(An "how to" for young web seekers)

How to research, evaluate and collate web material
by A+heist (heavily edited by fravia+)

First published: mid February 2008
updated: 17/Feb/2008

Introduction (by fravia+)
How to research, evaluate and collate web material
by A+heist
De materia inveniendis   ~   Evaluation tricks
Finding valid "reconstructed" images
Finding more information (for social engineering)
Other resources

(by fravia+)

Old A+heist reappeared out of the blue with an interesting short essay: how to prepare a research at pre-university level, full-fledged and thoroughly valid, on a given argument (here in his example: Dinosauria) in a very short amount of time. As the Author himself points out: "Unfortunately, finding journals and texts is often easier than evaluating them".
A problem I have noticed (observing my own kids) is that most "school-searches" are nowadays made just using google and wikipedia. Not "starting" from google and wikipedia: "just".
Please understand me right: I admire wikipedia and think it is one of the best knowledge tools around. But it is still a tool for general, unevaluated knowledge. Should be used as a springboard, not as a swimming pool. Else, since most pre-university students (and alas many university students as well) don't know any evaluation lore at all, such an approach could bring to catastrophic results from a scientific point of view. A "research" made using just google and wikipedia, while still barely acceptable for pre-university students is surely NOT a good idea for university level students.

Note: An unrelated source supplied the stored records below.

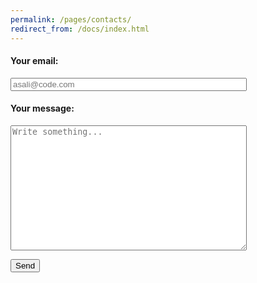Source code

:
 ```yaml
---
permalink: /pages/contacts/
redirect_from: /docs/index.html
---
```


<!--<div class="col-md-6 text-center">
  <h2>Social media/E-mail</h2>
  <p>Feel free to contact us with social media:
  <br>
      <a class="btn btn-primary" href="https://twitter.com/ASALIcode" role="button"><i class="fa fa-twitter" aria-hidden="true"></i></a>
      <a class="btn btn-primary" href="https://www.facebook.com/ASALIcode/" role="button"><i class="fa fa-facebook" aria-hidden="true"></i></a>
      <a class="btn btn-primary" href="https://www.linkedin.com/company/asalicode" role="button"><i class="fa fa-linkedin" aria-hidden="true"></i></a>
  <br>
  or send an e-mail to<a href="mailto:ste.rebu@outlook.it">ste.rebu@outlook.it</a>
  </p>
</div>-->

<!--<div class="col-md-6 text-center">-->
  <form action="https://formspree.io/f/mdopzvpj" method="POST">
    <h4>Your email:</h4>
    <p>
      <input type="text" style="width:75%" placeholder="asali@code.com" name="_replyto">
    </p>
    <h4>Your message:</h4>
    <p>
      <textarea placeholder="Write something..." style="height:200px; width:75%" name="message"></textarea>
    </p>
    <button class="btn btn-primary btn-lg" type="submit">Send</button>
  </form>
<!--</div>-->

In fact there are many better, more effective, relatively simple and scientifically solider ways to proceed, as this paper by our fellow +HCUker A+heist intends to prove... strangely as it might seem... arriving to a wealth of scientific material after having STARTED from wikipedia and after having used almost exclusively the main search engines.
Here lies the very worthiness of this paper: our readers will be able to apply its many searching-teachings (beautifully resumed in the "conclusions") to many different (and "saurian-unrelated") targets.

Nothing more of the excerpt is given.